VMware Emulation Flaw x64 Guest Privilege Escalation (1/2)

Derek Soeder
ds.adv.pub@gmail.com

Discovered: January 18, 2008
Reported:   June 26, 2008
Published:  October 3, 2008


AFFECTED VENDOR
---------------
VMware


AFFECTED SOFTWARE
-----------------
(for a complete list, see:
 http://www.vmware.com/security/advisories/VMSA-2008-0016.html or
 http://lists.vmware.com/pipermail/security-announce/2008/000037.html)
VMware Player 2.0.4-Build 93057
VMware Server 1.0.6 Build-91891
VMware Workstation 6.0.4 Build-93057


PATCHED SOFTWARE
---------------------
VMware Player 2.0.5-Build 109488
VMware Server 1.0.7-Build 108231
VMware Workstation 6.0.5-Build 109488
(some fixes were silently released with VMSA-2008-0014, see:
 http://www.vmware.com/security/advisories/VMSA-2008-0014.html)


UNAFFECTED SOFTWARE
-------------------
VMware Player 2.5
VMware Server 2.0
VMware Workstation 6.5


IMPACT
------
By exploiting the VMware flaw described in this document, user-mode
code executing in a virtual machine may gain kernel privileges within
the virtual machine, dependent upon the guest operating system.  The
flaw has been proven exploitable on x64 versions of Windows, and it
has produced potentially exploitable crashes on x64 versions of *BSD.
The Linux kernel does not allow exploitation of the flaws on x64
versions of Linux.


VULNERABILITY DETAILS
---------------------
This document describes the first of two x64 instruction emulation
flaws, discovered by the author in the aforementioned versions of
VMware products, which allow user-mode code to cause an illegitimate
kernel-mode exception inside the virtual machine.  If the guest
operating system kernel is not written to safely handle such an
exception, it may be possible for user-mode code to interfere with
kernel execution in a way that allows elevation of privileges.
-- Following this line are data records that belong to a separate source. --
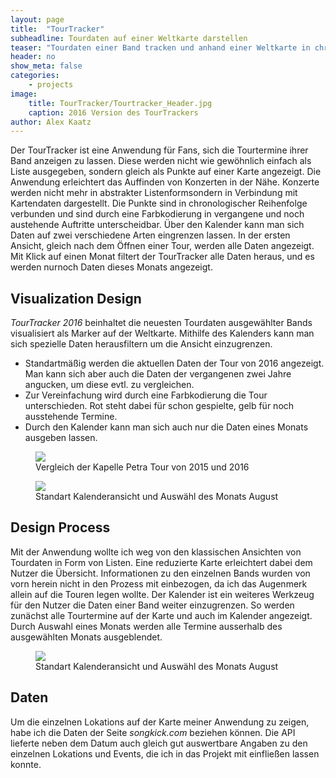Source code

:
 ```yaml
---
layout: page
title:  "TourTracker"
subheadline: Tourdaten auf einer Weltkarte darstellen
teaser: "Tourdaten einer Band tracken und anhand einer Weltkarte in chronologischer Reihenfolge darstellen."
header: no
show_meta: false
categories:
    - projects
image:
    title: TourTracker/Tourtracker_Header.jpg
    caption: 2016 Version des TourTrackers
author: Alex Kaatz
---
```


Der TourTracker ist eine Anwendung für Fans, sich die Tourtermine ihrer Band anzeigen zu lassen. Diese werden nicht wie gewöhnlich einfach als Liste ausgegeben, sondern gleich als Punkte auf einer Karte angezeigt. Die Anwendung erleichtert das Auffinden von Konzerten in der Nähe. Konzerte werden nicht mehr in abstrakter Listenformsondern in Verbindung mit Kartendaten dargestellt. Die Punkte sind in chronologischer Reihenfolge verbunden und sind durch eine Farbkodierung in vergangene und noch austehende Auftritte unterscheidbar. Über den Kalender kann man sich Daten auf zwei verschiedene Arten eingrenzen lassen. In der ersten Ansicht, gleich nach dem Öffnen einer Tour, werden alle Daten angezeigt. Mit Klick auf einen Monat filtert der TourTracker alle Daten heraus, und es werden nurnoch Daten dieses Monats angezeigt.

## Visualization Design
*TourTracker 2016* beinhaltet die neuesten Tourdaten ausgewählter Bands visualisiert als Marker auf der Weltkarte. Mithilfe des Kalenders kann man sich spezielle Daten herausfiltern um die Ansicht einzugrenzen.

* Standartmäßig werden die aktuellen Daten der Tour von 2016 angezeigt. Man kann sich aber auch die Daten der vergangenen zwei Jahre angucken, um diese evtl. zu vergleichen.
* Zur Vereinfachung wird durch eine Farbkodierung die Tour unterschieden. Rot steht dabei für schon gespielte, gelb für noch ausstehende Termine.
* Durch den Kalender kann man sich auch nur die Daten eines Monats ausgeben lassen.

<figure>
  <img src="{{ site.urlimg }}/TourTracker/Tourtracker_VergleichKapellePetra.jpg" />
  <figcaption >Vergleich der Kapelle Petra Tour von 2015 und 2016</figcaption>
</figure>

<figure>
  <img src="{{ site.urlimg }}/TourTracker/Tourtracker_Kalender.jpg" />
  <figcaption >Standart Kalenderansicht und Auswähl des Monats August</figcaption>
</figure>


## Design Process
Mit der Anwendung wollte ich weg von den klassischen Ansichten von Tourdaten in Form von Listen. Eine reduzierte Karte erleichtert dabei dem Nutzer die Übersicht. Informationen zu den einzelnen Bands wurden von vorn herein nicht in den Prozess mit einbezogen, da ich das Augenmerk allein auf die Touren legen wollte. Der Kalender ist ein weiteres Werkzeug für den Nutzer die Daten einer Band weiter einzugrenzen. So werden zunächst alle Tourtermine auf der Karte und auch im Kalender angezeigt. Durch Auswahl eines Monats werden alle Termine ausserhalb des ausgewählten Monats ausgeblendet.

<figure>
  <img src="{{ site.urlimg }}/TourTracker/Tourtracker_RumjacksAugust.jpg" />
  <figcaption >Standart Kalenderansicht und Auswähl des Monats August</figcaption>
</figure>

## Daten
Um die einzelnen Lokations auf der Karte meiner Anwendung zu zeigen, habe ich die Daten der Seite *songkick.com* beziehen können. Die API lieferte neben dem Datum auch gleich gut auswertbare Angaben zu den einzelnen Lokations und Events, die ich in das Projekt mit einfließen lassen konnte.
Currently, the only scenario which the author knows to be exploitable
is when the unexpected kernel exception occurs during the very
beginning or very end of a kernel-mode service routine (a generic term
referring to interrupt handlers and system call handlers), on certain
x64 operating systems.  Exploitability in such a case depends on the
operating system's use of the x64 SWAPGS instruction as the sole
mechanism for switching the GS base address between user-mode and
kernel-mode system data structures, and it requires that the operating
system act on the data at GS: in an exploitable way, without any
preclusive safety checks.  (For more information on SWAPGS and the GS:
segment override in the x64 architecture, see "AMD64 Architecture
Programmer's Manual" Volumes 2 and 3, "24593.pdf" and "24594.pdf".)

The following pseudo-assembly snippet provides a brief illustration of
a typical x64-specific interrupt handler that permits exploitation of
the VMware emulation flaw:

  ISR_Entry_Point:

    ; For a long-mode (64-bit) ISR, RSP points to the following QWORDs:
    ;
    ;   [<error code>]
    ;   <return RIP> <return CS> <return RFLAGS>
    ;   [<return RSP> <return SS>]
    ;
    ; The first act of typical ISR prologue code is to build a standard
    ; "trap frame" on the stack -- saving registers, etc.

     ...                                        ; GS -> user or kernel

    ; If the CPL at the time of the fault (recorded in the two least
    ; significant bits of <return CS>) was zero, then the fault occurred
    ; in kernel mode; some OSes then assume that kernel GS is already
    ; active, and will therefore skip the SWAPGS instruction.

    TEST    [return CS], (1, 2, or 3)           ; GS -> user or kernel
    JZ      Skip_Swap                           ; GS -> user or kernel

    ; If the previous mode was user mode, then it is assumed that the
    ; user GS base address is loaded, so SWAPGS will exchange the
    ; value in the KernelGSbase MSR (MSR C000_0102h) with the base
    ; address in the GS shadow descriptor, in effect switching from
    ; user GS to kernel GS.

    SWAPGS                      ; before: GS -> user; after: GS -> kernel

  Skip_Swap:

    ; Now it's (supposedly) safe to use GS: to access GS-relative kernel
    ; data structures.

     ...                                        ; GS -> kernel

    ; At this point, the ISR switches back to user GS if returning to
    ; user mode; if returning to kernel mode, it leaves kernel GS loaded
    ; and therefore doesn't need to do SWAPGS.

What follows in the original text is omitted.